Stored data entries
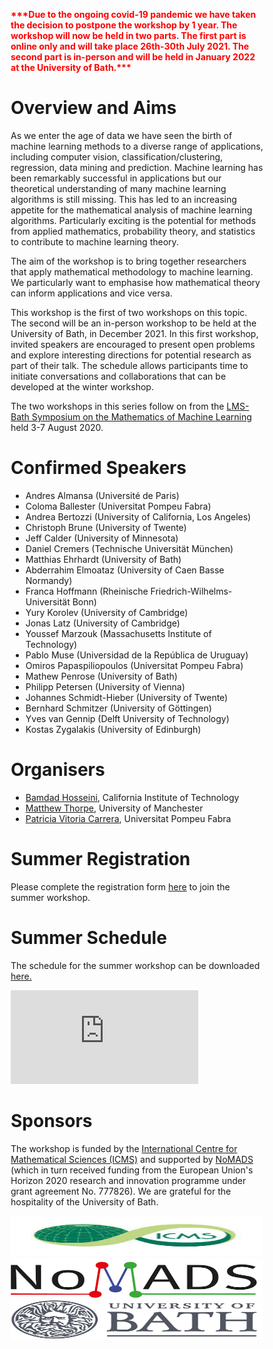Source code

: <html>
<head>
<style>
* {
  box-sizing: border-box;
}

.columnOne {
  float: left;
  width: 18.7%;
  padding: 5px;
}

.columnTwo {
  float: left;
  width: 44.6%;
  padding: 5px;
}

.columnThree {
  float: left;
  width: 36.7%;
  padding: 5px;
}

/* Clearfix (clear floats) */
.row::after {
  content: "";
  clear: both;
  display: table;
}
</style>
</head>
  
<body>
  
<p style="color:Red;"><b>***Due to the ongoing covid-19 pandemic we have taken the decision to postpone the workshop by 1 year. The workshop will now be held in two parts. The first part is online only and will take place 26th-30th July 2021. The second part is in-person and will be held in January 2022 at the University of Bath.***</b></p>

<h1>Overview and Aims</h1>

<p>As we enter the age of data we have seen the birth of machine learning methods to a diverse range of applications, including computer vision, classification/clustering, regression, data mining and prediction. Machine learning has been remarkably successful in applications but our theoretical understanding of many machine learning algorithms is still missing. This has led to an increasing appetite for the mathematical analysis of machine learning algorithms. Particularly exciting is the potential for methods from applied mathematics, probability theory, and statistics to contribute to machine learning theory.</p>

<p>The aim of the workshop is to bring together researchers that apply mathematical methodology to machine learning.
We particularly want to emphasise how mathematical theory can inform applications and vice versa.</p>

<p>This workshop is the first of two workshops on this topic. The second will be an in-person workshop to be held at the University of Bath, in December 2021. In this first workshop, invited speakers are encouraged to present open problems and explore interesting directions for potential research as part of their talk. The schedule allows participants time to initiate conversations and collaborations that can be developed at the winter workshop.</p>
  
 <p>The two workshops in this series follow on from the <a href="https://mathml2020.github.io/index">LMS-Bath Symposium on the Mathematics of Machine Learning</a> held 3-7 August 2020.</p>
  
<h1>Confirmed Speakers</h1>

<!---<p>The following speakers are confirmed:</p>--->
<ul>
  <li>Andres Almansa (Université de Paris)</li>
  <li>Coloma Ballester (Universitat Pompeu Fabra)</li>
  <li>Andrea Bertozzi (University of California, Los Angeles)</li>
  <li>Christoph Brune (University of Twente)</li>
  <li>Jeff Calder (University of Minnesota)</li>
  <li>Daniel Cremers (Technische Universität München)</li>
  <!---<li>Julie Delon (Paris Descartes University)</li>--->
  <li>Matthias Ehrhardt (University of Bath)</li>
  <li>Abderrahim Elmoataz (University of Caen Basse Normandy)</li>
  <!---<li>Cristina Garcia-Cardona (Los Alamos National Lab)</li>--->
  <li>Franca Hoffmann (Rheinische Friedrich-Wilhelms-Universität Bonn)</li>
  <li>Yury Korolev (University of Cambridge)</li>
  <li>Jonas Latz (University of Cambridge)</li>
  <li>Youssef Marzouk (Massachusetts Institute of Technology)</li>
  <li>Pablo Muse (Universidad de la República de Uruguay)</li>
  <li>Omiros Papaspiliopoulos (Universitat Pompeu Fabra)</li>
  <li>Mathew Penrose (University of Bath)</li>
  <li>Philipp Petersen (University of Vienna)</li>
  <li>Johannes Schmidt-Hieber (University of Twente)</li>
  <li>Bernhard Schmitzer (University of Göttingen)</li>
  <li>Yves van Gennip (Delft University of Technology)</li>
  <li>Kostas Zygalakis (University of Edinburgh)</li>
</ul>

<h1>Organisers</h1>

<!---<p>Oganisers here.</p>--->
<ul>
  <li><a href="https://bamdadhosseini.org/">Bamdad Hosseini</a>, California Institute of Technology</li>
  <li><a href="https://www.research.manchester.ac.uk/portal/matthew.thorpe-2.html">Matthew Thorpe</a>, University of Manchester</li>
  <li><a href="https://www.upf.edu/web/patricia-vitoria">Patricia Vitoria Carrera</a>, Universitat Pompeu Fabra</li>
</ul>
  

<h1>Summer Registration</h1>

  <p>Please complete the registration form <a href="https://forms.office.com/Pages/ResponsePage.aspx?id=Ij1-N6FOLUKwrY_MiUBrnndyxq79pTBHhzzs2fobY9tUQktITE82UjdJWDlCMEYyQ0hJOFE2WkszTyQlQCN0PWcu">here</a> to join the summer workshop.</p>

<h1>Summer Schedule</h1>

<p>The schedule for the summer workshop can be downloaded <a href="bathicmsworkshop.github.io/WorkshopSchedule7.pdf" target="_blank">here.</a></p>
  
  <embed src="https://bathicmsworkshop.github.io/WorkshopSchedule7.pdf" type="application/pdf" />
  
<!---<h1>Contact</h1>
<p>Contact here.</p>--->
  
 <!--- Other website: https://www.icms.org.uk/events/workshops/AGAML, https://imibath.ac.uk/news/lms-icms-symposium-analytic-and-geometric-approaches-to-machine-leaning/--->

<h1>Sponsors</h1>

<p>The workshop is funded by the <a href="https://www.icms.org.uk/">International Centre for Mathematical Sciences (ICMS)</a> and supported by <a href="https://www.uni-muenster.de/NoMADS/">NoMADS</a> (which in turn received funding from the European Union's Horizon 2020 research and innovation programme under grant agreement No. 777826). We are grateful for the hospitality of the University of Bath.</p>

<div class="row">
  <div class="columnOne">
    <img src="ICMS_Logo.jfif" alt="ICMS" width="91" height="64" style="width:100%">
  </div>
  <div class="columnTwo">
    <img src="NoMADS_Logo.png" alt="NoMADS" width="217" height="64" style="width:100%">
  </div>
  <div class="columnThree">
    <img src="UniversityOfBath_Logo.png" alt="University of Bath" width="179" height="64" style="width:100%">
  </div>
</div>

</body>
</html>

__Exercise directions__
Would you please write out the entries in full, exactly as they read, but without pictures?

__Exercise result__
Source code

: <html>
<head>
<style>
* {
  box-sizing: border-box;
}

.columnOne {
  float: left;
  width: 18.7%;
  padding: 5px;
}

.columnTwo {
  float: left;
  width: 44.6%;
  padding: 5px;
}

.columnThree {
  float: left;
  width: 36.7%;
  padding: 5px;
}

/* Clearfix (clear floats) */
.row::after {
  content: "";
  clear: both;
  display: table;
}
</style>
</head>
  
<body>
  
<p style="color:Red;"><b>***Due to the ongoing covid-19 pandemic we have taken the decision to postpone the workshop by 1 year. The workshop will now be held in two parts. The first part is online only and will take place 26th-30th July 2021. The second part is in-person and will be held in January 2022 at the University of Bath.***</b></p>

<h1>Overview and Aims</h1>

<p>As we enter the age of data we have seen the birth of machine learning methods to a diverse range of applications, including computer vision, classification/clustering, regression, data mining and prediction. Machine learning has been remarkably successful in applications but our theoretical understanding of many machine learning algorithms is still missing. This has led to an increasing appetite for the mathematical analysis of machine learning algorithms. Particularly exciting is the potential for methods from applied mathematics, probability theory, and statistics to contribute to machine learning theory.</p>

<p>The aim of the workshop is to bring together researchers that apply mathematical methodology to machine learning.
We particularly want to emphasise how mathematical theory can inform applications and vice versa.</p>

<p>This workshop is the first of two workshops on this topic. The second will be an in-person workshop to be held at the University of Bath, in December 2021. In this first workshop, invited speakers are encouraged to present open problems and explore interesting directions for potential research as part of their talk. The schedule allows participants time to initiate conversations and collaborations that can be developed at the winter workshop.</p>
  
 <p>The two workshops in this series follow on from the <a href="https://mathml2020.github.io/index">LMS-Bath Symposium on the Mathematics of Machine Learning</a> held 3-7 August 2020.</p>
  
<h1>Confirmed Speakers</h1>

<!---<p>The following speakers are confirmed:</p>--->
<ul>
  <li>Andres Almansa (Université de Paris)</li>
  <li>Coloma Ballester (Universitat Pompeu Fabra)</li>
  <li>Andrea Bertozzi (University of California, Los Angeles)</li>
  <li>Christoph Brune (University of Twente)</li>
  <li>Jeff Calder (University of Minnesota)</li>
  <li>Daniel Cremers (Technische Universität München)</li>
  <!---<li>Julie Delon (Paris Descartes University)</li>--->
  <li>Matthias Ehrhardt (University of Bath)</li>
  <li>Abderrahim Elmoataz (University of Caen Basse Normandy)</li>
  <!---<li>Cristina Garcia-Cardona (Los Alamos National Lab)</li>--->
  <li>Franca Hoffmann (Rheinische Friedrich-Wilhelms-Universität Bonn)</li>
  <li>Yury Korolev (University of Cambridge)</li>
  <li>Jonas Latz (University of Cambridge)</li>
  <li>Youssef Marzouk (Massachusetts Institute of Technology)</li>
  <li>Pablo Muse (Universidad de la República de Uruguay)</li>
  <li>Omiros Papaspiliopoulos (Universitat Pompeu Fabra)</li>
  <li>Mathew Penrose (University of Bath)</li>
  <li>Philipp Petersen (University of Vienna)</li>
  <li>Johannes Schmidt-Hieber (University of Twente)</li>
  <li>Bernhard Schmitzer (University of Göttingen)</li>
  <li>Yves van Gennip (Delft University of Technology)</li>
  <li>Kostas Zygalakis (University of Edinburgh)</li>
</ul>

<h1>Organisers</h1>

<!---<p>Oganisers here.</p>--->
<ul>
  <li><a href="https://bamdadhosseini.org/">Bamdad Hosseini</a>, California Institute of Technology</li>
  <li><a href="https://www.research.manchester.ac.uk/portal/matthew.thorpe-2.html">Matthew Thorpe</a>, University of Manchester</li>
  <li><a href="https://www.upf.edu/web/patricia-vitoria">Patricia Vitoria Carrera</a>, Universitat Pompeu Fabra</li>
</ul>
  

<h1>Summer Registration</h1>

  <p>Please complete the registration form <a href="https://forms.office.com/Pages/ResponsePage.aspx?id=Ij1-N6FOLUKwrY_MiUBrnndyxq79pTBHhzzs2fobY9tUQktITE82UjdJWDlCMEYyQ0hJOFE2WkszTyQlQCN0PWcu">here</a> to join the summer workshop.</p>

<h1>Summer Schedule</h1>

<p>The schedule for the summer workshop can be downloaded <a href="bathicmsworkshop.github.io/WorkshopSchedule7.pdf" target="_blank">here.</a></p>
  
  <embed src="https://bathicmsworkshop.github.io/WorkshopSchedule7.pdf" type="application/pdf" />
  
<!---<h1>Contact</h1>
<p>Contact here.</p>--->
  
 <!--- Other website: https://www.icms.org.uk/events/workshops/AGAML, https://imibath.ac.uk/news/lms-icms-symposium-analytic-and-geometric-approaches-to-machine-leaning/--->

<h1>Sponsors</h1>

<p>The workshop is funded by the <a href="https://www.icms.org.uk/">International Centre for Mathematical Sciences (ICMS)</a> and supported by <a href="https://www.uni-muenster.de/NoMADS/">NoMADS</a> (which in turn received funding from the European Union's Horizon 2020 research and innovation programme under grant agreement No. 777826). We are grateful for the hospitality of the University of Bath.</p>

<div class="row">
  <div class="columnOne">
    <img src="ICMS_Logo.jfif" alt="ICMS" width="91" height="64" style="width:100%">
  </div>
  <div class="columnTwo">
    <img src="NoMADS_Logo.png" alt="NoMADS" width="217" height="64" style="width:100%">
  </div>
  <div class="columnThree">
    <img src="UniversityOfBath_Logo.png" alt="University of Bath" width="179" height="64" style="width:100%">
  </div>
</div>

</body>
</html>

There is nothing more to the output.